Roy and his wife, Trish, worked hard and played hard. Together, they enjoyed volunteering, home improvement projects, motorcycling, the outdoors, and travel. Whether it was at the firehouse, renovation of his home, or that of a friend, Roy enjoyed working. Roy also modified their home to welcome and care for his dad.
A true hero, Roy responded to the catastrophic call on 9/11 with his 28/11 Fire Company. His Engine 28 Company helped many civilians escape the impending collapse of the Twin Towers that fateful day. As a true leader and decisive man, Roy led many of his fellow firefighters out of the building. Working tirelessly throughout the months that followed, he was exposed to the many toxins and dust at Ground Zero that subsequently affected his health and life.
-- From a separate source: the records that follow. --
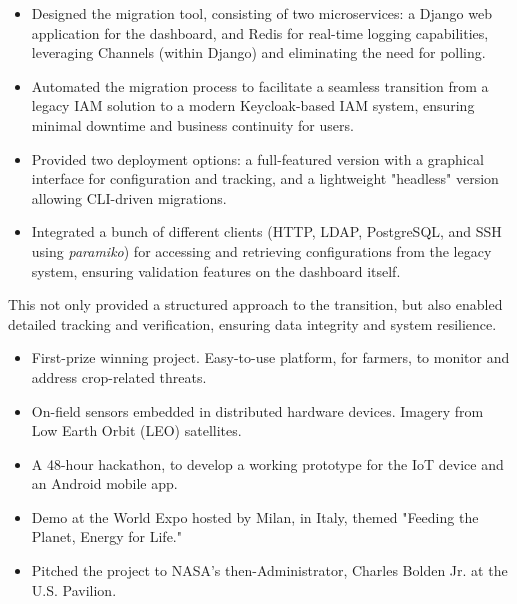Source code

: 	\begin{itemize}
		\item Designed the migration tool, consisting of two microservices: a Django web application for the dashboard, and Redis for real-time logging capabilities, leveraging Channels (within Django) and eliminating the need for polling.
		\item Automated the migration process to facilitate a seamless transition from a legacy IAM solution to a modern Keycloak-based IAM system, ensuring minimal downtime and business continuity for users.
		\item Provided two deployment options: a full-featured version with a graphical interface for configuration and tracking, and a lightweight "headless" version allowing CLI-driven migrations.
		\item Integrated a bunch of different clients (HTTP, LDAP, PostgreSQL, and SSH using \emph{paramiko}) for accessing and retrieving configurations from the legacy system, ensuring validation features on the dashboard itself.
	\end{itemize}
	\smallskip
	This not only provided a structured approach to the transition, but also enabled detailed tracking and verification, ensuring data integrity and system resilience.

	\divider

	\begin{itemize}
		\item First-prize winning project. Easy-to-use platform, for farmers, to monitor and address crop-related threats.
		\item On-field sensors embedded in distributed hardware devices. Imagery from Low Earth Orbit (LEO) satellites.
		\item A 48-hour hackathon, to develop a working prototype for the IoT device and an Android mobile app.
		\item Demo at the World Expo hosted by Milan, in Italy, themed "Feeding the Planet, Energy for Life."
		\item Pitched the project to NASA’s then-Administrator, Charles Bolden Jr. at the U.S. Pavilion.
	\end{itemize}

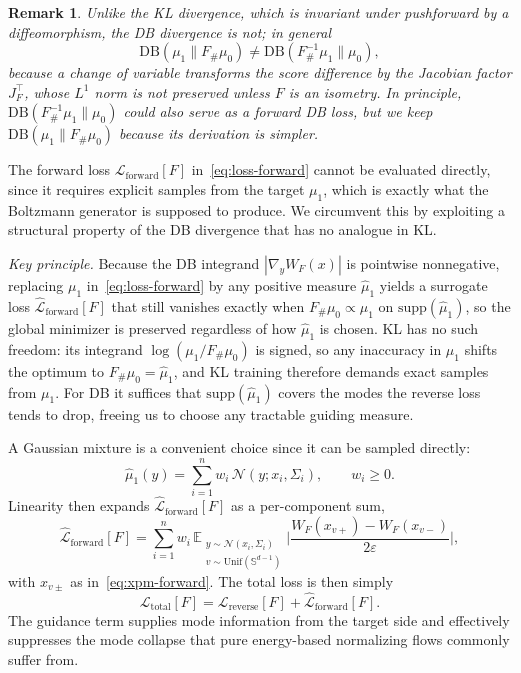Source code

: \documentclass{article}
\newtheorem*{remark}{Remark}
\newcommand{\Ge}{\geqslant}
\newcommand{\DB}{\mathrm{DB}}
\theoremstyle{plain}
\begin{document}
\begin{remark}
    Unlike the KL divergence, which is invariant under pushforward by a diffeomorphism, the DB divergence is not; in general
    \begin{equation*}
        \DB(\mu_1\|F_{\#}\mu_0) \neq \DB(F^{-1}_{\#}\mu_1\|\mu_0),
    \end{equation*}
    because a change of variable transforms the score difference by the Jacobian factor $J_F^\top$, whose $L^1$ norm is not preserved unless $F$ is an isometry. In principle, $\DB(F^{-1}_{\#}\mu_1\|\mu_0)$ could also serve as a forward DB loss, but we keep $\DB(\mu_1\|F_{\#}\mu_0)$ because its derivation is simpler.
\end{remark}

The forward loss $\mathcal L_{\mathrm{forward}}[F]$ in~\eqref{eq:loss-forward} cannot be evaluated directly, since it requires explicit samples from the target $\mu_1$, which is exactly what the Boltzmann generator is supposed to produce. We circumvent this by exploiting a structural property of the DB divergence that has no analogue in KL.

\emph{Key principle.} Because the DB integrand $|\nabla_y W_F(x)|$ is pointwise nonnegative, replacing $\mu_1$ in~\eqref{eq:loss-forward} by any positive measure $\hat\mu_1$ yields a surrogate loss $\hat{\mathcal L}_{\mathrm{forward}}[F]$ that still vanishes exactly when $F_{\#}\mu_0 \propto \mu_1$ on $\mathrm{supp}(\hat\mu_1)$, so the global minimizer is preserved regardless of how $\hat\mu_1$ is chosen. KL has no such freedom: its integrand $\log(\mu_1/F_{\#}\mu_0)$ is signed, so any inaccuracy in $\mu_1$ shifts the optimum to $F_{\#}\mu_0 = \hat\mu_1$, and KL training therefore demands exact samples from $\mu_1$. For DB it suffices that $\mathrm{supp}(\hat\mu_1)$ covers the modes the reverse loss tends to drop, freeing us to choose any tractable guiding measure.

A Gaussian mixture is a convenient choice since it can be sampled directly:
\begin{equation}\label{eq:hat-mu1}
    \hat\mu_1(y) = \sum_{i=1}^n w_i\, \mathcal N(y; x_i, \Sigma_i), \qquad w_i \Ge 0.
\end{equation}
Linearity then expands $\hat{\mathcal L}_{\mathrm{forward}}[F]$ as a per-component sum,
\begin{equation}\label{eq:hat-loss-forward}
    \hat{\mathcal L}_{\mathrm{forward}}[F] = \sum_{i=1}^n w_i\, \mathbb E_{\substack{y \sim \mathcal N(x_i, \Sigma_i) \\ v \sim \mathrm{Unif}(\mathbb S^{d-1})}} \biggl|\frac{W_F(x_{v+}) - W_F(x_{v-})}{2\varepsilon}\biggr|,
\end{equation}
with $x_{v\pm}$ as in~\eqref{eq:xpm-forward}. The total loss is then simply
\begin{equation}\label{eq:total-loss}
    \mathcal L_{\mathrm{total}}[F] = \mathcal L_{\mathrm{reverse}}[F] + \hat{\mathcal L}_{\mathrm{forward}}[F].
\end{equation}
The guidance term supplies mode information from the target side and effectively suppresses the mode collapse that pure energy-based normalizing flows commonly suffer from.
\end{document}

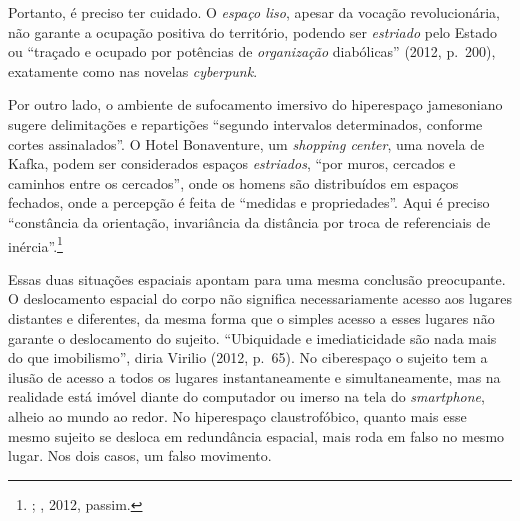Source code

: Portanto, é preciso ter cuidado. O \emph{espaço liso}, apesar da vocação
revolucionária, não garante a ocupação positiva do território, podendo
ser \emph{estriado} pelo Estado ou ``traçado e ocupado por potências de
\emph{organização} diabólicas'' (2012, p.~200), exatamente como nas
novelas \emph{cyberpunk}.

Por outro lado, o ambiente de sufocamento imersivo do hiperespaço
jamesoniano sugere delimitações e repartições ``segundo intervalos
determinados, conforme cortes assinalados''. O Hotel Bonaventure, um
\emph{shopping center}, uma novela de Kafka, podem ser considerados espaços
\emph{estriados}, ``por muros, cercados e caminhos entre os cercados'',
onde os homens são distribuídos em espaços fechados, onde a percepção é
feita de ``medidas e propriedades''. Aqui é preciso ``constância da
orientação, invariância da distância por troca de referenciais de
inércia''.\footnote{; , 2012, passim.}

Essas duas situações espaciais apontam para uma mesma conclusão
preocupante. O deslocamento espacial do corpo não significa
necessariamente acesso aos lugares distantes e diferentes, da mesma
forma que o simples acesso a esses lugares não garante o deslocamento do
sujeito. ``Ubiquidade e imediaticidade são nada mais do que
imobilismo'', diria Virilio (2012, p.~65). No ciberespaço o sujeito tem
a ilusão de acesso a todos os lugares instantaneamente e
simultaneamente, mas na realidade está imóvel diante do computador ou
imerso na tela do \emph{smartphone}, alheio ao mundo ao redor. No
hiperespaço claustrofóbico, quanto mais esse mesmo sujeito se desloca em
redundância espacial, mais roda em falso no mesmo lugar. Nos dois casos,
um falso movimento.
There were a lot of heroic things done that day, many of them have been documented, many of them have been spoken about time and time again, He never spoke about it, he just thought he was doing his job…he was an unbelievably quiet leader. -Steven Cassidy, head of the Uniformed Firefighter Association
At Christmas time in 2005, Roy was diagnosed with a rare form of blood cancer called multiple myeloma. Despite grueling chemotherapy, a tandem stem cell transplant, and a forced retirement, Roy never gave up. Roy was a true Norwegian, dubbed “The Viking” by his fellow firefighters, strong in body and mind. His resilience allowed him to fight and win many battles along the way. Roy and his family worked diligently to find a match for Roy and others like Roy. With passion and determination, they organized and hosted numerous marrow drives through their non-profit foundation, “Be the Hero~For a Hero,” to increase awareness. Ultimately, he lost his war, but others will be saved.